Abstract

The focus of this paper is the move towards greater collaboration among First Nations and forestry companies for the governance of forests in northwestern Ontario, Canada. The economic downturn in the forest economy in Kenora, Ontario in the 2000s opened pathways for new collaborative partnerships to emerge in governance systems that include industry and local, provincial, federal and First Nations governments. In order to enhance our collective understanding of collaborative governance in the forest sector we set out to describe the institutions and institutional changes that made cross-cultural collaboration possible and explain cross-cultural collaboration in terms of meta-governance (values, norms, and principles), particularly in relation to substantive decision-making.
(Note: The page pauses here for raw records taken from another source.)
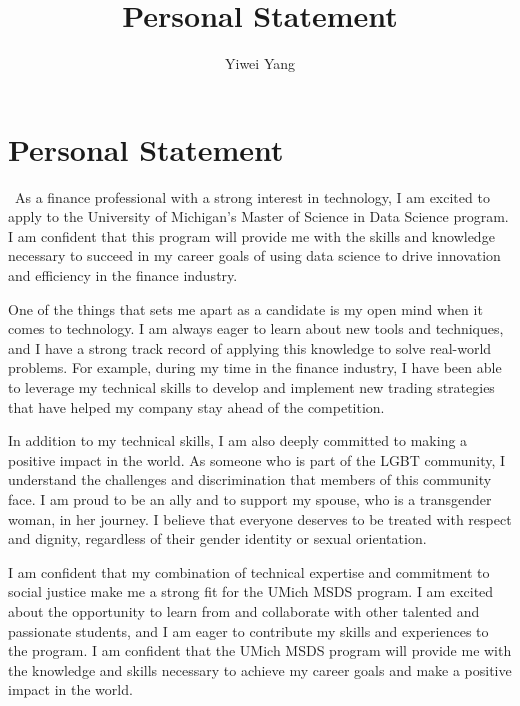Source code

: \documentclass[a4paper,english]{article}
\title{Personal Statement}
\author{Yiwei Yang}
\def\centersec#1{\centering#1} %
\begin{document}
\section*{\centersec{Personal Statement}}
\quad \ As a finance professional with a strong interest in technology, I am excited to apply to the University of Michigan's Master of Science in Data Science program. I am confident that this program will provide me with the skills and knowledge necessary to succeed in my career goals of using data science to drive innovation and efficiency in the finance industry.

One of the things that sets me apart as a candidate is my open mind when it comes to technology. I am always eager to learn about new tools and techniques, and I have a strong track record of applying this knowledge to solve real-world problems. For example, during my time in the finance industry, I have been able to leverage my technical skills to develop and implement new trading strategies that have helped my company stay ahead of the competition.

In addition to my technical skills, I am also deeply committed to making a positive impact in the world. As someone who is part of the LGBT community, I understand the challenges and discrimination that members of this community face. I am proud to be an ally and to support my spouse, who is a transgender woman, in her journey. I believe that everyone deserves to be treated with respect and dignity, regardless of their gender identity or sexual orientation.

I am confident that my combination of technical expertise and commitment to social justice make me a strong fit for the UMich MSDS program. I am excited about the opportunity to learn from and collaborate with other talented and passionate students, and I am eager to contribute my skills and experiences to the program. I am confident that the UMich MSDS program will provide me with the knowledge and skills necessary to achieve my career goals and make a positive impact in the world.
\end{document}
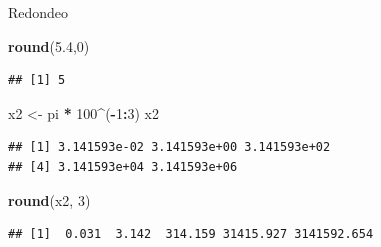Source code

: \documentclass[ignorenonframetext,]{beamer}
\newenvironment{Shaded}{\begin{snugshade}}{\end{snugshade}}
\newcommand{\KeywordTok}[1]{\textcolor[rgb]{0.13,0.29,0.53}{\textbf{#1}}}
\newcommand{\DecValTok}[1]{\textcolor[rgb]{0.00,0.00,0.81}{#1}}
\newcommand{\FloatTok}[1]{\textcolor[rgb]{0.00,0.00,0.81}{#1}}
\newcommand{\StringTok}[1]{\textcolor[rgb]{0.31,0.60,0.02}{#1}}
\newcommand{\OperatorTok}[1]{\textcolor[rgb]{0.81,0.36,0.00}{\textbf{#1}}}
\newcommand{\NormalTok}[1]{#1}
\begin{document}
\begin{frame}[fragile]{Redondeo}

\begin{Shaded}
\begin{Highlighting}[]
\KeywordTok{round}\NormalTok{(}\FloatTok{5.4}\NormalTok{,}\DecValTok{0}\NormalTok{)}
\end{Highlighting}
\end{Shaded}

\begin{verbatim}
## [1] 5
\end{verbatim}

\begin{Shaded}
\begin{Highlighting}[]
\NormalTok{x2 <-}\StringTok{ }\NormalTok{pi }\OperatorTok{*}\StringTok{ }\DecValTok{100}\OperatorTok{^}\NormalTok{(}\OperatorTok{-}\DecValTok{1}\OperatorTok{:}\DecValTok{3}\NormalTok{)}
\NormalTok{x2}
\end{Highlighting}
\end{Shaded}

\begin{verbatim}
## [1] 3.141593e-02 3.141593e+00 3.141593e+02 
## [4] 3.141593e+04 3.141593e+06
\end{verbatim}

\begin{Shaded}
\begin{Highlighting}[]
\KeywordTok{round}\NormalTok{(x2, }\DecValTok{3}\NormalTok{)}
\end{Highlighting}
\end{Shaded}

\begin{verbatim}
## [1]  0.031  3.142  314.159 31415.927 3141592.654
\end{verbatim}

\end{frame}
\end{document}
Using a review of policy and management documents and semi-structured interviews with governance actors, we examined regional shifts in tenure, the governance system of a leading example of collaboration, and procedures, processes, and organizational structures that helped establish equal decision-making authority that facilitated collaborative relationships. We found that tenure reforms allowed for structural changes in the governance system for the Kenora Forest, these led to formal partnerships between First Nations and industry, and the new governance system involved power sharing in decision-making authority. Conclusions of the work include that future tenure reforms should continue to promote collaboration in the region, and that the case study represents a novel type of collaboration between industry and First Nations in Canada.